TASK REQUIREMENTS
Pick every line out of the entries below that has the string "null", and copy it.

┌──

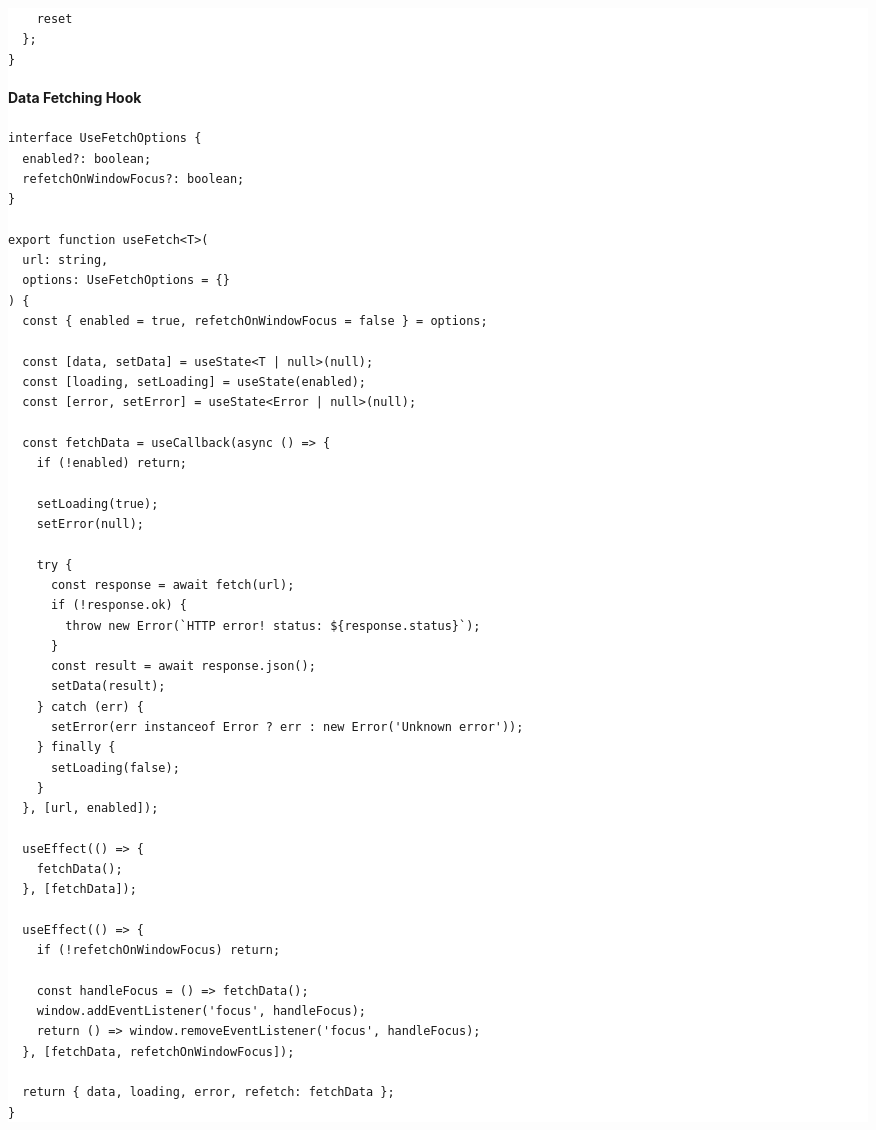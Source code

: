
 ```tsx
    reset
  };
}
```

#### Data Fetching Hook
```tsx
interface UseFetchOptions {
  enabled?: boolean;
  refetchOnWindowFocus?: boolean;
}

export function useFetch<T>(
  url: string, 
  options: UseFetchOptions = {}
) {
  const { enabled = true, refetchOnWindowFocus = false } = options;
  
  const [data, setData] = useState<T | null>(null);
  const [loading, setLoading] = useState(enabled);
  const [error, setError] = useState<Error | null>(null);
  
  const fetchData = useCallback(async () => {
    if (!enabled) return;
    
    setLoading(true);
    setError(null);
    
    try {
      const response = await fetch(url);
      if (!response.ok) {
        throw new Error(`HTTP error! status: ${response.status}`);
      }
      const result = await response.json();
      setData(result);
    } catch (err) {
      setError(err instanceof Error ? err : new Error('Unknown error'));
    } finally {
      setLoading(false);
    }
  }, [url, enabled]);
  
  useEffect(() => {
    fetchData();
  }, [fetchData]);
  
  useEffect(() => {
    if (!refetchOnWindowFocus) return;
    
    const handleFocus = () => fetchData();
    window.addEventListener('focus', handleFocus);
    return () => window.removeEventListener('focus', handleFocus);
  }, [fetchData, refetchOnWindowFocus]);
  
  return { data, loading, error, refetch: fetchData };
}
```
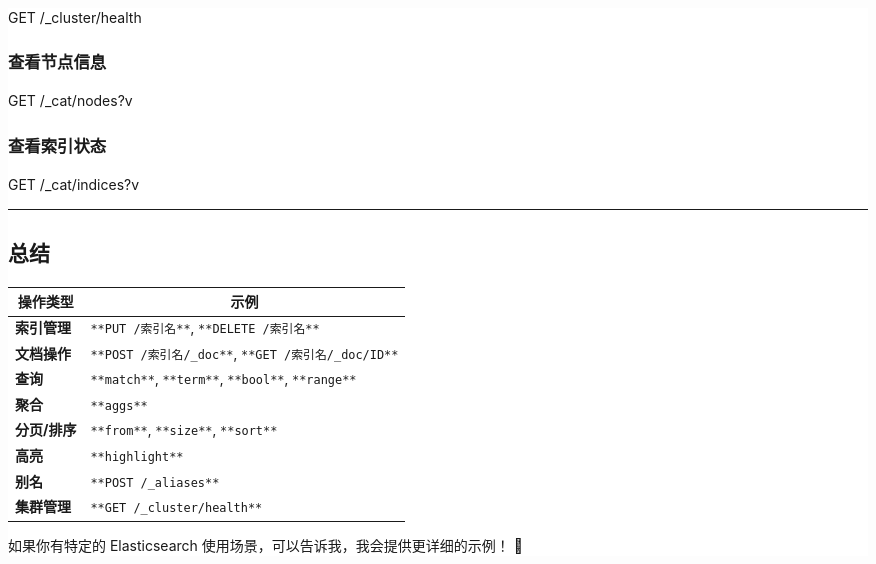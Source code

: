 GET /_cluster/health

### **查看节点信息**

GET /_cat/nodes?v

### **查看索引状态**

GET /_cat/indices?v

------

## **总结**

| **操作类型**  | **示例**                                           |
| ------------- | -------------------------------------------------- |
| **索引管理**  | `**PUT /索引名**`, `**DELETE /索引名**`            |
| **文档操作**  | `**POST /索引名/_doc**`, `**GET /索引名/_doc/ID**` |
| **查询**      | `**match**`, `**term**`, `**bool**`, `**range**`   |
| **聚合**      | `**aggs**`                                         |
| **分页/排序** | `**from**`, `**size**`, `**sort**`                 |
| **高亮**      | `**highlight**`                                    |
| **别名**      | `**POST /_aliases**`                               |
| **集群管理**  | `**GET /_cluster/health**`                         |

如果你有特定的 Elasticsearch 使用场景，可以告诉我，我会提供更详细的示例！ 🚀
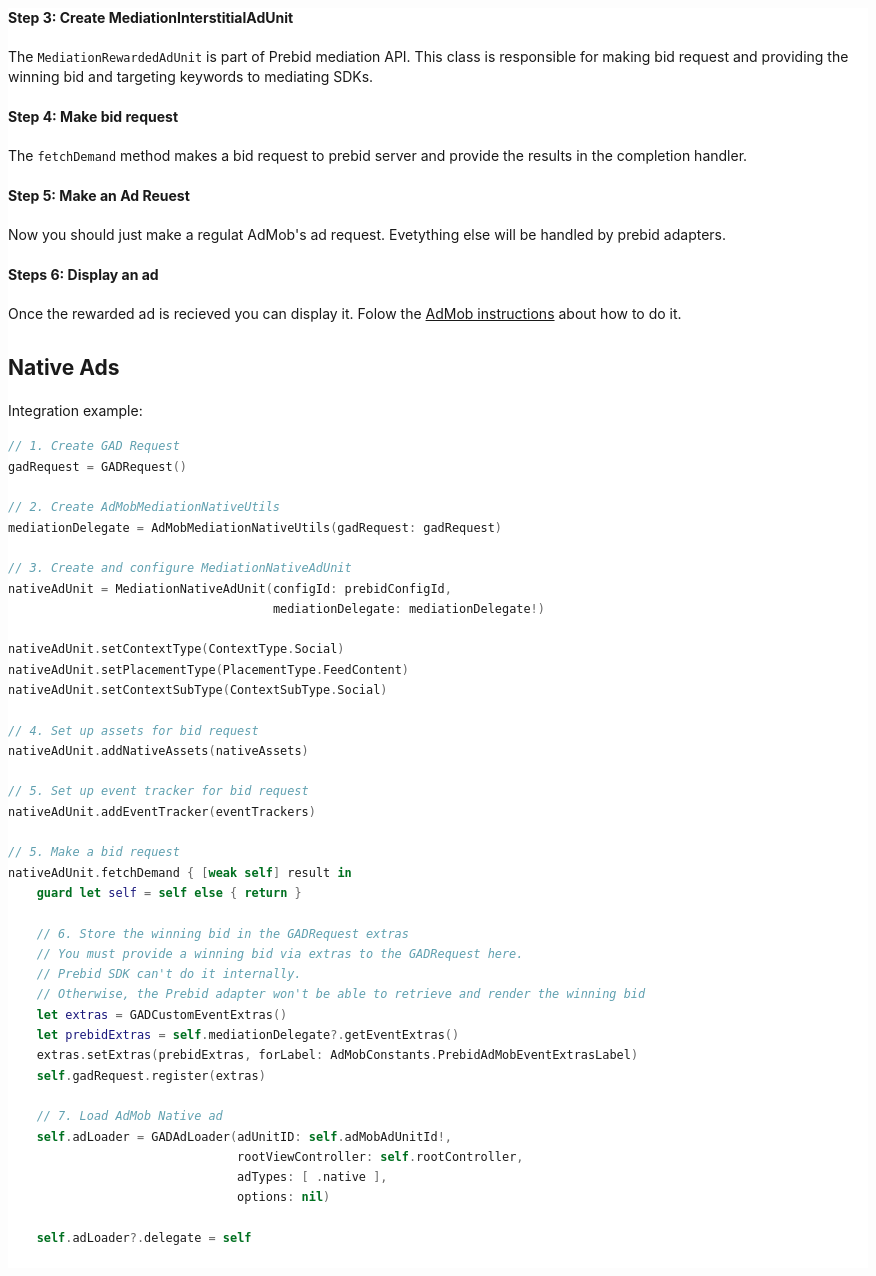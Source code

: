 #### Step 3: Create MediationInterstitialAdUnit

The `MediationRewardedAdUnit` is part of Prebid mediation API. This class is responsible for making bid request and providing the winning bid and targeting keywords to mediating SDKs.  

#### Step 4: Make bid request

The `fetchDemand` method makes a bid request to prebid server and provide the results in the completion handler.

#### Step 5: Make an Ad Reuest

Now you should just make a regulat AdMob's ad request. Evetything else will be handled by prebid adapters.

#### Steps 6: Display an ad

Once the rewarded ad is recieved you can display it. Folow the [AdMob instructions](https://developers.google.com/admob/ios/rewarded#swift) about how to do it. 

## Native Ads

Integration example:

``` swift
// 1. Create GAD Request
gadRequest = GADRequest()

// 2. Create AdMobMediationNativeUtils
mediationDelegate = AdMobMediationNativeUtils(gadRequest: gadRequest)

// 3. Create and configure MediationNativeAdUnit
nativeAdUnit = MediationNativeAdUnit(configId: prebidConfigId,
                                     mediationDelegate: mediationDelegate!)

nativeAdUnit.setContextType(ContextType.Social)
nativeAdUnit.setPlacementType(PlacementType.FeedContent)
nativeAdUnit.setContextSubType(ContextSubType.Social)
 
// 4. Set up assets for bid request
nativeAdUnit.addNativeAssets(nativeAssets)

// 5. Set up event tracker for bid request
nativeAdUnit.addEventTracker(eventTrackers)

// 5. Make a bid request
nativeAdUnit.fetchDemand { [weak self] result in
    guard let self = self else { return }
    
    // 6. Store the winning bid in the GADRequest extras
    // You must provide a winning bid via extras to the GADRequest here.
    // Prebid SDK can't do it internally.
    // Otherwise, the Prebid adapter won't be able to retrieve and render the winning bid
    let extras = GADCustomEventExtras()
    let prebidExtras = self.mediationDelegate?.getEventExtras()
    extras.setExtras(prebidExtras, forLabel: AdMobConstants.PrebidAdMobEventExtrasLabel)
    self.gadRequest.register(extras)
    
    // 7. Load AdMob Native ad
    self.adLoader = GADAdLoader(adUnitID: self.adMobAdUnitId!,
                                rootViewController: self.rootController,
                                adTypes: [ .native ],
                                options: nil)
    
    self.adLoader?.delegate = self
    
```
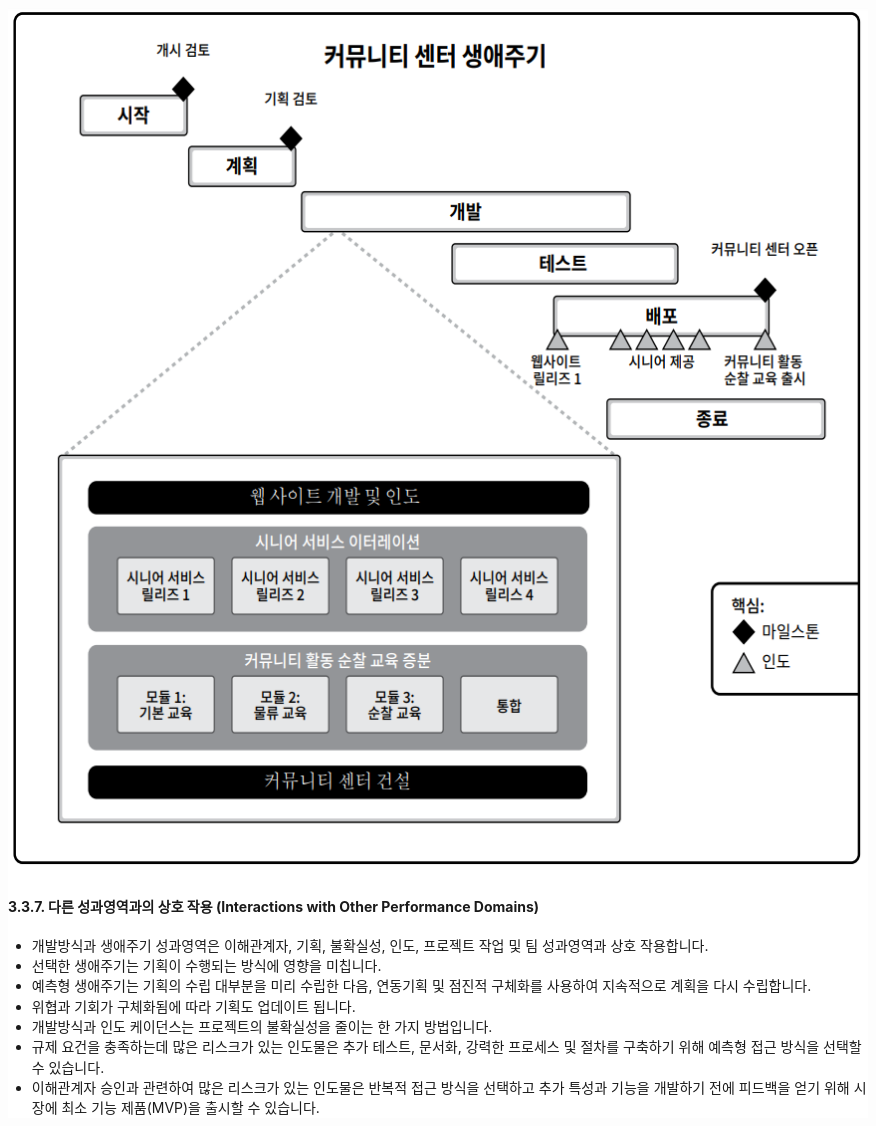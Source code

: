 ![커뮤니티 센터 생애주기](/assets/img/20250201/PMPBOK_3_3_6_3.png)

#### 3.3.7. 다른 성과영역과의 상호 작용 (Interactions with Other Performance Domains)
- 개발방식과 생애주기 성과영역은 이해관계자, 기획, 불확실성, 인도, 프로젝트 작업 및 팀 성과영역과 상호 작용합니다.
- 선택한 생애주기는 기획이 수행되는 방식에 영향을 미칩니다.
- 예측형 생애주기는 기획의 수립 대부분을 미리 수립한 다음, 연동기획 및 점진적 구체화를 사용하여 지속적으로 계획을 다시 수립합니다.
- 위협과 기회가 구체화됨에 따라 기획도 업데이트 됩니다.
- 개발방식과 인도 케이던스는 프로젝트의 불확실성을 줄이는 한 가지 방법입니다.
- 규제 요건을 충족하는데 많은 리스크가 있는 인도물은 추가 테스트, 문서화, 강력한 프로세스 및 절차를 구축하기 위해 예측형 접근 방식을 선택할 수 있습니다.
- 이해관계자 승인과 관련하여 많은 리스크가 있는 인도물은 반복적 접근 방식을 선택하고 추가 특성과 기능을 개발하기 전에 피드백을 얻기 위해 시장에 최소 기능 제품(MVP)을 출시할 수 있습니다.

└──

SOLUTION TO THIS TASK
  const [data, setData] = useState<T | null>(null);
  const [error, setError] = useState<Error | null>(null);
    setError(null);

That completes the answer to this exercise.